> **To do**
Print every record below exactly as it stands, but leave out the pictures.

> **Exercise data**
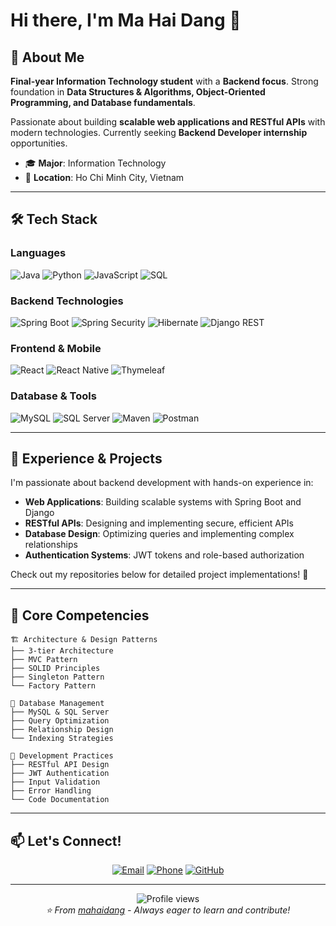 # Hi there, I'm Ma Hai Dang 👋

## 🚀 About Me

**Final-year Information Technology student** with a **Backend focus**. Strong foundation in **Data Structures & Algorithms, Object-Oriented Programming, and Database fundamentals**. 

Passionate about building **scalable web applications and RESTful APIs** with modern technologies. Currently seeking **Backend Developer internship** opportunities.

- 🎓 **Major**: Information Technology
- 📍 **Location**: Ho Chi Minh City, Vietnam

---

## 🛠️ Tech Stack

### **Languages**
![Java](https://img.shields.io/badge/Java-007396?style=for-the-badge&logo=java&logoColor=white)
![Python](https://img.shields.io/badge/Python-3776AB?style=for-the-badge&logo=python&logoColor=white)
![JavaScript](https://img.shields.io/badge/JavaScript-F7DF1E?style=for-the-badge&logo=javascript&logoColor=black)
![SQL](https://img.shields.io/badge/SQL-4479A1?style=for-the-badge&logo=postgresql&logoColor=white)

### **Backend Technologies**
![Spring Boot](https://img.shields.io/badge/Spring_Boot-6DB33F?style=for-the-badge&logo=spring&logoColor=white)
![Spring Security](https://img.shields.io/badge/Spring_Security-6DB33F?style=for-the-badge&logo=spring&logoColor=white)
![Hibernate](https://img.shields.io/badge/Hibernate-59666C?style=for-the-badge&logo=hibernate&logoColor=white)
![Django REST](https://img.shields.io/badge/Django_REST-092E20?style=for-the-badge&logo=django&logoColor=white)

### **Frontend & Mobile**
![React](https://img.shields.io/badge/React-20232A?style=for-the-badge&logo=react&logoColor=61DAFB)
![React Native](https://img.shields.io/badge/React_Native-20232A?style=for-the-badge&logo=react&logoColor=61DAFB)
![Thymeleaf](https://img.shields.io/badge/Thymeleaf-005F0F?style=for-the-badge&logo=thymeleaf&logoColor=white)

### **Database & Tools**
![MySQL](https://img.shields.io/badge/MySQL-4479A1?style=for-the-badge&logo=mysql&logoColor=white)
![SQL Server](https://img.shields.io/badge/SQL_Server-CC2927?style=for-the-badge&logo=microsoft-sql-server&logoColor=white)
![Maven](https://img.shields.io/badge/Maven-C71A36?style=for-the-badge&logo=apache-maven&logoColor=white)
![Postman](https://img.shields.io/badge/Postman-FF6C37?style=for-the-badge&logo=postman&logoColor=white)

---

## 💼 Experience & Projects

I'm passionate about backend development with hands-on experience in:
- **Web Applications**: Building scalable systems with Spring Boot and Django
- **RESTful APIs**: Designing and implementing secure, efficient APIs
- **Database Design**: Optimizing queries and implementing complex relationships
- **Authentication Systems**: JWT tokens and role-based authorization

Check out my repositories below for detailed project implementations! 🚀

---

## 🎯 Core Competencies

```
🏗️ Architecture & Design Patterns
├── 3-tier Architecture
├── MVC Pattern
├── SOLID Principles
├── Singleton Pattern
└── Factory Pattern

💾 Database Management
├── MySQL & SQL Server
├── Query Optimization
├── Relationship Design
└── Indexing Strategies

🔧 Development Practices
├── RESTful API Design
├── JWT Authentication
├── Input Validation
├── Error Handling
└── Code Documentation
```

---
<!--
## 📊 GitHub Stats

<div align="center">
  <img height="180em" src="https://github-readme-stats.vercel.app/api?username=mahaidang&show_icons=true&theme=tokyonight&include_all_commits=true&count_private=true"/>
  <img height="180em" src="https://github-readme-stats.vercel.app/api/top-langs/?username=mahaidang&layout=compact&langs_count=7&theme=tokyonight"/>
</div>

---
-->


## 📫 Let's Connect!

<div align="center">

[![Email](https://img.shields.io/badge/Email-D14836?style=for-the-badge&logo=gmail&logoColor=white)](mailto:haidang18101810@gmail.com)
[![Phone](https://img.shields.io/badge/Phone-25D366?style=for-the-badge&logo=whatsapp&logoColor=white)](tel:+84392207595)
[![GitHub](https://img.shields.io/badge/GitHub-100000?style=for-the-badge&logo=github&logoColor=white)](https://github.com/mahaidang)

</div>

---

<div align="center">
  <img src="https://komarev.com/ghpvc/?username=mahaidang&color=blueviolet&style=flat-square&label=Profile+Views" alt="Profile views" />
</div>

<div align="center">
  <i>⭐️ From <a href="https://github.com/mahaidang">mahaidang</a> - Always eager to learn and contribute!</i>
</div>
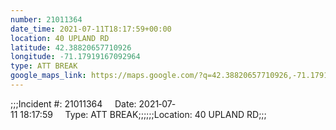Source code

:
 ```yaml
---
number: 21011364
date_time: 2021-07-11T18:17:59+00:00
location: 40 UPLAND RD
latitude: 42.38820657710926
longitude: -71.17919167092964
type: ATT BREAK
google_maps_link: https://maps.google.com/?q=42.38820657710926,-71.17919167092964
---
```


;;;Incident #: 21011364     Date: 2021‐07‐11 18:17:59     Type: ATT BREAK;;;;;;Location: 40 UPLAND RD;;;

> **Result**
 # Hi there, I'm Ma Hai Dang 👋

## 🚀 About Me

**Final-year Information Technology student** with a **Backend focus**. Strong foundation in **Data Structures & Algorithms, Object-Oriented Programming, and Database fundamentals**. 

Passionate about building **scalable web applications and RESTful APIs** with modern technologies. Currently seeking **Backend Developer internship** opportunities.

- 🎓 **Major**: Information Technology
- 📍 **Location**: Ho Chi Minh City, Vietnam

---

## 🛠️ Tech Stack

### **Languages**
![Java](https://img.shields.io/badge/Java-007396?style=for-the-badge&logo=java&logoColor=white)
![Python](https://img.shields.io/badge/Python-3776AB?style=for-the-badge&logo=python&logoColor=white)
![JavaScript](https://img.shields.io/badge/JavaScript-F7DF1E?style=for-the-badge&logo=javascript&logoColor=black)
![SQL](https://img.shields.io/badge/SQL-4479A1?style=for-the-badge&logo=postgresql&logoColor=white)

### **Backend Technologies**
![Spring Boot](https://img.shields.io/badge/Spring_Boot-6DB33F?style=for-the-badge&logo=spring&logoColor=white)
![Spring Security](https://img.shields.io/badge/Spring_Security-6DB33F?style=for-the-badge&logo=spring&logoColor=white)
![Hibernate](https://img.shields.io/badge/Hibernate-59666C?style=for-the-badge&logo=hibernate&logoColor=white)
![Django REST](https://img.shields.io/badge/Django_REST-092E20?style=for-the-badge&logo=django&logoColor=white)

### **Frontend & Mobile**
![React](https://img.shields.io/badge/React-20232A?style=for-the-badge&logo=react&logoColor=61DAFB)
![React Native](https://img.shields.io/badge/React_Native-20232A?style=for-the-badge&logo=react&logoColor=61DAFB)
![Thymeleaf](https://img.shields.io/badge/Thymeleaf-005F0F?style=for-the-badge&logo=thymeleaf&logoColor=white)

### **Database & Tools**
![MySQL](https://img.shields.io/badge/MySQL-4479A1?style=for-the-badge&logo=mysql&logoColor=white)
![SQL Server](https://img.shields.io/badge/SQL_Server-CC2927?style=for-the-badge&logo=microsoft-sql-server&logoColor=white)
![Maven](https://img.shields.io/badge/Maven-C71A36?style=for-the-badge&logo=apache-maven&logoColor=white)
![Postman](https://img.shields.io/badge/Postman-FF6C37?style=for-the-badge&logo=postman&logoColor=white)

---

## 💼 Experience & Projects

I'm passionate about backend development with hands-on experience in:
- **Web Applications**: Building scalable systems with Spring Boot and Django
- **RESTful APIs**: Designing and implementing secure, efficient APIs
- **Database Design**: Optimizing queries and implementing complex relationships
- **Authentication Systems**: JWT tokens and role-based authorization

Check out my repositories below for detailed project implementations! 🚀

---

## 🎯 Core Competencies

```
🏗️ Architecture & Design Patterns
├── 3-tier Architecture
├── MVC Pattern
├── SOLID Principles
├── Singleton Pattern
└── Factory Pattern

💾 Database Management
├── MySQL & SQL Server
├── Query Optimization
├── Relationship Design
└── Indexing Strategies

🔧 Development Practices
├── RESTful API Design
├── JWT Authentication
├── Input Validation
├── Error Handling
└── Code Documentation
```

---
<!--
## 📊 GitHub Stats

<div align="center">
  <img height="180em" src="https://github-readme-stats.vercel.app/api?username=mahaidang&show_icons=true&theme=tokyonight&include_all_commits=true&count_private=true"/>
  <img height="180em" src="https://github-readme-stats.vercel.app/api/top-langs/?username=mahaidang&layout=compact&langs_count=7&theme=tokyonight"/>
</div>

---
-->


## 📫 Let's Connect!

<div align="center">

[![Email](https://img.shields.io/badge/Email-D14836?style=for-the-badge&logo=gmail&logoColor=white)](mailto:haidang18101810@gmail.com)
[![Phone](https://img.shields.io/badge/Phone-25D366?style=for-the-badge&logo=whatsapp&logoColor=white)](tel:+84392207595)
[![GitHub](https://img.shields.io/badge/GitHub-100000?style=for-the-badge&logo=github&logoColor=white)](https://github.com/mahaidang)

</div>

---

<div align="center">
  <img src="https://komarev.com/ghpvc/?username=mahaidang&color=blueviolet&style=flat-square&label=Profile+Views" alt="Profile views" />
</div>

<div align="center">
  <i>⭐️ From <a href="https://github.com/mahaidang">mahaidang</a> - Always eager to learn and contribute!</i>
</div>
Source code

:
 ```yaml
---
number: 21011364
date_time: 2021-07-11T18:17:59+00:00
location: 40 UPLAND RD
latitude: 42.38820657710926
longitude: -71.17919167092964
type: ATT BREAK
google_maps_link: https://maps.google.com/?q=42.38820657710926,-71.17919167092964
---
```


;;;Incident #: 21011364     Date: 2021‐07‐11 18:17:59     Type: ATT BREAK;;;;;;Location: 40 UPLAND RD;;;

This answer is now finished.